* PROBLEM STATEMENT *
Considering the entries that follow, report how many lines include the string "possible", giving the number alone.

─── SOURCE RECORDS

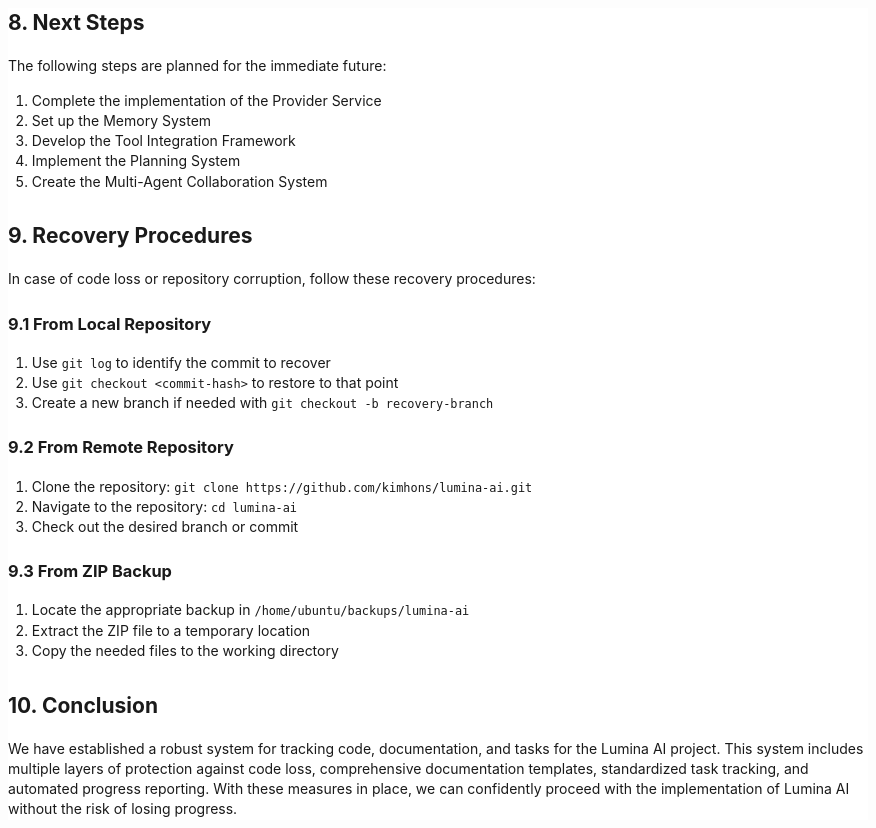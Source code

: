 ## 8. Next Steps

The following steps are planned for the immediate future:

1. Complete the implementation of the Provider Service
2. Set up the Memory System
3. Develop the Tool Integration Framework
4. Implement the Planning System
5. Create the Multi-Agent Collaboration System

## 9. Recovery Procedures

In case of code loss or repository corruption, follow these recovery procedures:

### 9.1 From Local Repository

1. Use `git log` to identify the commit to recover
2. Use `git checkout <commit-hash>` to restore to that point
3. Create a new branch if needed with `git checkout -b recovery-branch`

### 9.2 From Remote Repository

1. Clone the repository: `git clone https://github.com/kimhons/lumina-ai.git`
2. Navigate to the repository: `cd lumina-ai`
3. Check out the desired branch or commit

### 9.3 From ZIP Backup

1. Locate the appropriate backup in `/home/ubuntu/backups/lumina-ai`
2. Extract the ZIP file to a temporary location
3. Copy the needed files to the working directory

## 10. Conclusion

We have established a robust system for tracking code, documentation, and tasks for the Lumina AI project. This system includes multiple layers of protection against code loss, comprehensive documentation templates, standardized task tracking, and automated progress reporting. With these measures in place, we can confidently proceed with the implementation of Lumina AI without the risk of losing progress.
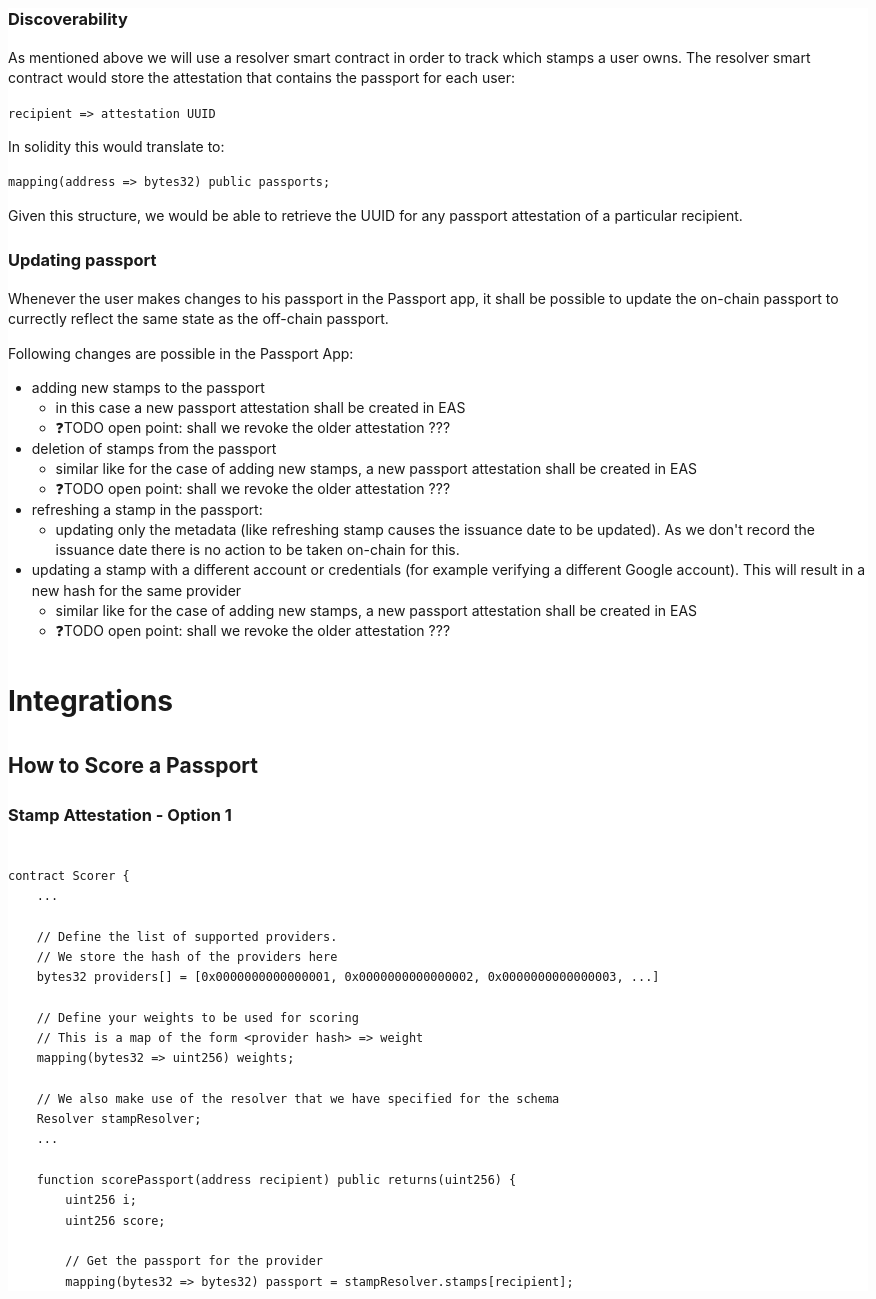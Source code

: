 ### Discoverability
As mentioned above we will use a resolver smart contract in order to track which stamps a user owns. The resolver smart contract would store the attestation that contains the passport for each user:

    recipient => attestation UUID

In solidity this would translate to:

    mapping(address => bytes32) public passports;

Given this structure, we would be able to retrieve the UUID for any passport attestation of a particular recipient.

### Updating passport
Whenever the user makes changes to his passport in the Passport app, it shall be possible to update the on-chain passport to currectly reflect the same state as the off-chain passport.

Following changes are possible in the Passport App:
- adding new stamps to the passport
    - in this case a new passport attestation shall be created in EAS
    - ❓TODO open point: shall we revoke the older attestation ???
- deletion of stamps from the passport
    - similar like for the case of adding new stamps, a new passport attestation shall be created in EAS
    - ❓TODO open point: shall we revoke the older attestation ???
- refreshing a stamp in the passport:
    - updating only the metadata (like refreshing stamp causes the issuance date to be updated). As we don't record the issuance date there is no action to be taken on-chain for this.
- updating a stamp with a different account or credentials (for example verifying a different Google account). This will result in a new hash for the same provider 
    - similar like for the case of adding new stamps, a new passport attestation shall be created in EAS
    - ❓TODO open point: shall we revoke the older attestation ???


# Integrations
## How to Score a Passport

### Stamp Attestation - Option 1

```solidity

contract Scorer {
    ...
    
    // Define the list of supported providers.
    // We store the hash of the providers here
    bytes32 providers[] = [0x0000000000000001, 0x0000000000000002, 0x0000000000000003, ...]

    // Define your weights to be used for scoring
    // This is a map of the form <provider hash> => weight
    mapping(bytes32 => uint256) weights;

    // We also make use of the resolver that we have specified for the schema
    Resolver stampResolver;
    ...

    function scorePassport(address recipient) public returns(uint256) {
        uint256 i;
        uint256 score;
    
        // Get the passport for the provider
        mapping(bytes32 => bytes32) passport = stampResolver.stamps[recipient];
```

──────

* TASK ANSWER *
2